Hess shareholders have voted in favor of the takeover offer, representing a $7 billion premium to Hess’s current $46 billion market capitalization. This represents an immediate 15.2% return for those holding the stock today. However, two significant roadblocks could give investors a potential trade opportunity today.
Potential Revenue for Exxon from Guyana's Oil Reserves
One small detail in this deal: Exxon Mobil Co. (NYSE: XOM) controls Hess’s most valuable asset in Guyana, a stake in an 11 billion-barrel field. Exxon owns 45% of this field, representing roughly 4.9 billion barrels, translating into significant revenue for the Texas oil giant.
How much? Well, today’s oil price of $80 a barrel is roughly $392 billion in revenue. Now that Goldman Sachs Group Inc. analysts project oil prices to increase as high as $100 a barrel this year, Exxon could likely make an opposing bid.
After accounting for this risk, the takeover still needs to clear the U.S. Federal Trade Commission (FTC), as having too much control over oil, especially in today’s economy, may pose a problem.
Stagflation, defined as low economic growth with high inflation, is hitting Americans hard. The 1.3% GDP growth over the past quarter and 3.4% inflation definitely fit the profile. Economists may look to oil to circumvent this phenomenon without causing too much trouble.
This is why Goldman also expects to see a manufacturing sector breakout in 2024, according to the bank’s 2024 macro outlook report. It makes sense, as heavier oil production would stimulate economic growth, and more oil supply – hence lower prices – could ease inflation.
After the Energy Select Sector SPDR Fund (NYSEARCA: XLE) underperformed the broader S&P 500, the past 3 months of price action showed a recovering rotation, as energy outperformed by nearly 4%. This is a sign of a turning economy; there’s data to back this rotation up.
Why Investors Favor Hess: Analyzing Market Premiums
Judging by ISM manufacturing PMI index trends, the oil sector is filled with upside-tail risk after three consecutive months of expansion.
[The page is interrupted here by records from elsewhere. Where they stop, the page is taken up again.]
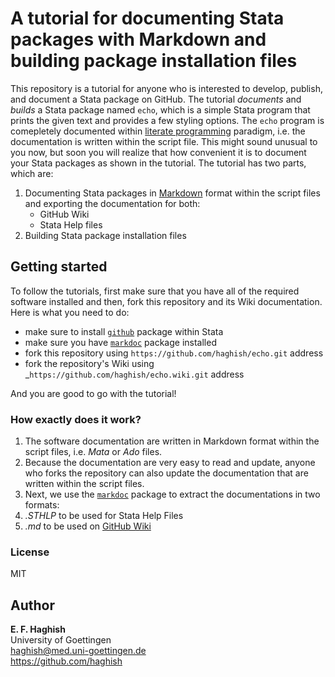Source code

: A tutorial for documenting Stata packages with Markdown and building package installation files
===============================================================================================

This repository is a tutorial for anyone who is interested to develop, publish, and document a Stata package on GitHub. The tutorial _documents_ and _builds_ a Stata package named `echo`, which is a simple Stata program that prints the given text and provides a few styling options. The `echo` program is comepletely documented within [literate programming](https://en.wikipedia.org/wiki/Literate_programming) paradigm, i.e. the documentation is written within the script file. This might sound unusual to you now, but soon you will realize that how convenient it is to document your Stata packages as shown in the tutorial. 
The tutorial has two parts, which are:

1. Documenting Stata packages in [Markdown](https://daringfireball.net/projects/markdown/) format within the script files and exporting the documentation for both:
   - GitHub Wiki
   - Stata Help files
2. Building Stata package installation files

Getting started
---------------

To follow the tutorials, first make sure that you have all of the required software installed and then, fork this repository and its Wiki documentation. Here is what you need to do:

- make sure to install [`github`](https://github.com/haghish/github) package within Stata
- make sure you have [`markdoc`](https://github.com/haghish/markdoc) package installed
- fork this repository using `https://github.com/haghish/echo.git` address
- fork the repository's Wiki using _`https://github.com/haghish/echo.wiki.git` address

And you are good to go with the tutorial!


### How exactly does it work?

1. The software documentation are written in Markdown format within the script files, i.e. _Mata_ or _Ado_ files.
2. Because the documentation are very easy to read and update, anyone who forks the repository can also update the documentation that are written within the script files. 
3. Next, we use the [`markdoc`](https://github.com/haghish/markdoc) package to extract the documentations in two formats:
  1. _.STHLP_ to be used for Stata Help Files
  2. _.md_ to be used on [GitHub Wiki](https://github.com/haghish/echo/wiki)


### License
MIT

Author
------

**E. F. Haghish**  
University of Goettingen  
haghish@med.uni-goettingen.de  
<https://github.com/haghish>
Hence, companies within it will likely beat earnings expectations this quarter.
That is why investors can dig deeper into the market’s language to translate the key ratios that can bring them onto a reasonable trade aligned with the perceived winner in this dogfight.
Here's the roadmap, starting with relative valuations, mainly using the forward P/E ratio. Hess is valued at 14.3x, Exxon at 11.3x, and Chevron at the bottom with its 10.1x valuation.
Translating these numbers, Hess stands out as the top choice, which is why markets are willing to pay a premium for it. Exxon is valued over Chevron; why? Chevron could likely pay an additional premium to take Hess’ Guyana asset away from Exxon, so Exxon is valued over Chevron to reflect this potential additional bonus.
Now, price action would confirm one of these tales. Over the past quarter, Exxon Mobil stock has outperformed Hess and Chevron by as much as 5%, so bullish momentum is already trying to price this potential premium payout into Exxon stock.
So-called ‘smart money’ can be another sounding board for investors investigating this dynamic. The Zurich Insurance Group, Exxon’s second-largest shareholder, increased its take by 297% over the past quarter. At the same time, Price T Rowe Associates, Chevron’s largest shareholder, reduced its stake by 27.4%.
One final method for investors to identify the potential biggest winner in this competition: Exxon’s short interest dropped by 65.2% over the past month, while Chevron’s decreased by only 4%.
So, while Hess is the pick this season, its hidden ace up its sleeve makes Exxon’s ownership in Guyana a much better – and less risky – way to arbitrarily play out this potential merger.